_WHAT TO PRODUCE_
Write out the records once more, exactly, and keep any image out.

_SUPPLIED MATERIAL_

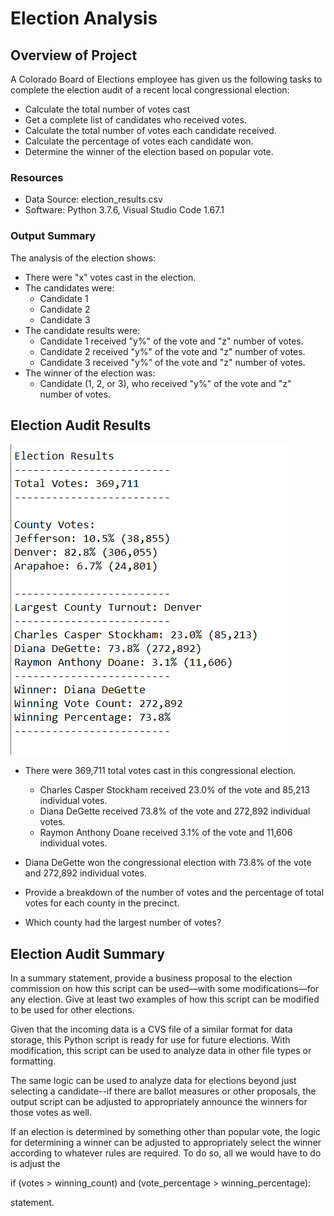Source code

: # Election Analysis

## Overview of Project

A Colorado Board of Elections employee has given us the following tasks to complete the election audit of a recent local congressional election: 

- Calculate the total number of votes cast
- Get a complete list of candidates who received votes.
- Calculate the total number of votes each candidate received.
- Calculate the percentage of votes each candidate won.
- Determine the winner of the election based on popular vote.

### Resources

- Data Source: election_results.csv
- Software: Python 3.7.6, Visual Studio Code 1.67.1

### Output Summary

The analysis of the election shows:
- There were "x" votes cast in the election.
- The candidates were:
  - Candidate 1
  - Candidate 2
  - Candidate 3
- The candidate results were:
  - Candidate 1 received "y%" of the vote and "z" number of votes.
  - Candidate 2 received "y%" of the vote and "z" number of votes.
  - Candidate 3 received "y%" of the vote and "z" number of votes.
- The winner of the election was:
  - Candidate (1, 2, or 3), who received "y%" of the vote and "z" number of votes.

## Election Audit Results

![Candidate_results](https://github.com/cewarkentin/Election_Analysis/blob/main/Candidate%20results.png)

- There were 369,711 total votes cast in this congressional election.
  - Charles Casper Stockham received 23.0% of the vote and 85,213 individual votes.
  - Diana DeGette received 73.8% of the vote and 272,892 individual votes.
  - Raymon Anthony Doane received 3.1% of the vote and 11,606 individual votes.
- Diana DeGette won the congressional election with 73.8% of the vote and 272,892 individual votes.

- Provide a breakdown of the number of votes and the percentage of total votes for each county in the precinct.
- Which county had the largest number of votes?

## Election Audit Summary

In a summary statement, provide a business proposal to the election commission on how this script can be used—with some modifications—for any election. Give at least two examples of how this script can be modified to be used for other elections.

Given that the incoming data is a CVS file of a similar format for data storage, this Python script is ready for use for future elections. With modification, this script can be used to analyze data in other file types or formatting. 

The same logic can be used to analyze data for elections beyond just selecting a candidate--if there are ballot measures or other proposals, the output script can be adjusted to appropriately announce the winners for those votes as well.

If an election is determined by something other than popular vote, the logic for determining a winner can be adjusted to appropriately select the winner according to whatever rules are required. To do so, all we would have to do is adjust the

if (votes > winning_count) and (vote_percentage > winning_percentage):

statement.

_RESPONSE TO THIS EXERCISE_
Source code

: # Election Analysis

## Overview of Project

A Colorado Board of Elections employee has given us the following tasks to complete the election audit of a recent local congressional election: 

- Calculate the total number of votes cast
- Get a complete list of candidates who received votes.
- Calculate the total number of votes each candidate received.
- Calculate the percentage of votes each candidate won.
- Determine the winner of the election based on popular vote.

### Resources

- Data Source: election_results.csv
- Software: Python 3.7.6, Visual Studio Code 1.67.1

### Output Summary

The analysis of the election shows:
- There were "x" votes cast in the election.
- The candidates were:
  - Candidate 1
  - Candidate 2
  - Candidate 3
- The candidate results were:
  - Candidate 1 received "y%" of the vote and "z" number of votes.
  - Candidate 2 received "y%" of the vote and "z" number of votes.
  - Candidate 3 received "y%" of the vote and "z" number of votes.
- The winner of the election was:
  - Candidate (1, 2, or 3), who received "y%" of the vote and "z" number of votes.

## Election Audit Results

![Candidate_results](https://github.com/cewarkentin/Election_Analysis/blob/main/Candidate%20results.png)

- There were 369,711 total votes cast in this congressional election.
  - Charles Casper Stockham received 23.0% of the vote and 85,213 individual votes.
  - Diana DeGette received 73.8% of the vote and 272,892 individual votes.
  - Raymon Anthony Doane received 3.1% of the vote and 11,606 individual votes.
- Diana DeGette won the congressional election with 73.8% of the vote and 272,892 individual votes.

- Provide a breakdown of the number of votes and the percentage of total votes for each county in the precinct.
- Which county had the largest number of votes?

## Election Audit Summary

In a summary statement, provide a business proposal to the election commission on how this script can be used—with some modifications—for any election. Give at least two examples of how this script can be modified to be used for other elections.

Given that the incoming data is a CVS file of a similar format for data storage, this Python script is ready for use for future elections. With modification, this script can be used to analyze data in other file types or formatting. 

The same logic can be used to analyze data for elections beyond just selecting a candidate--if there are ballot measures or other proposals, the output script can be adjusted to appropriately announce the winners for those votes as well.

If an election is determined by something other than popular vote, the logic for determining a winner can be adjusted to appropriately select the winner according to whatever rules are required. To do so, all we would have to do is adjust the

if (votes > winning_count) and (vote_percentage > winning_percentage):

statement.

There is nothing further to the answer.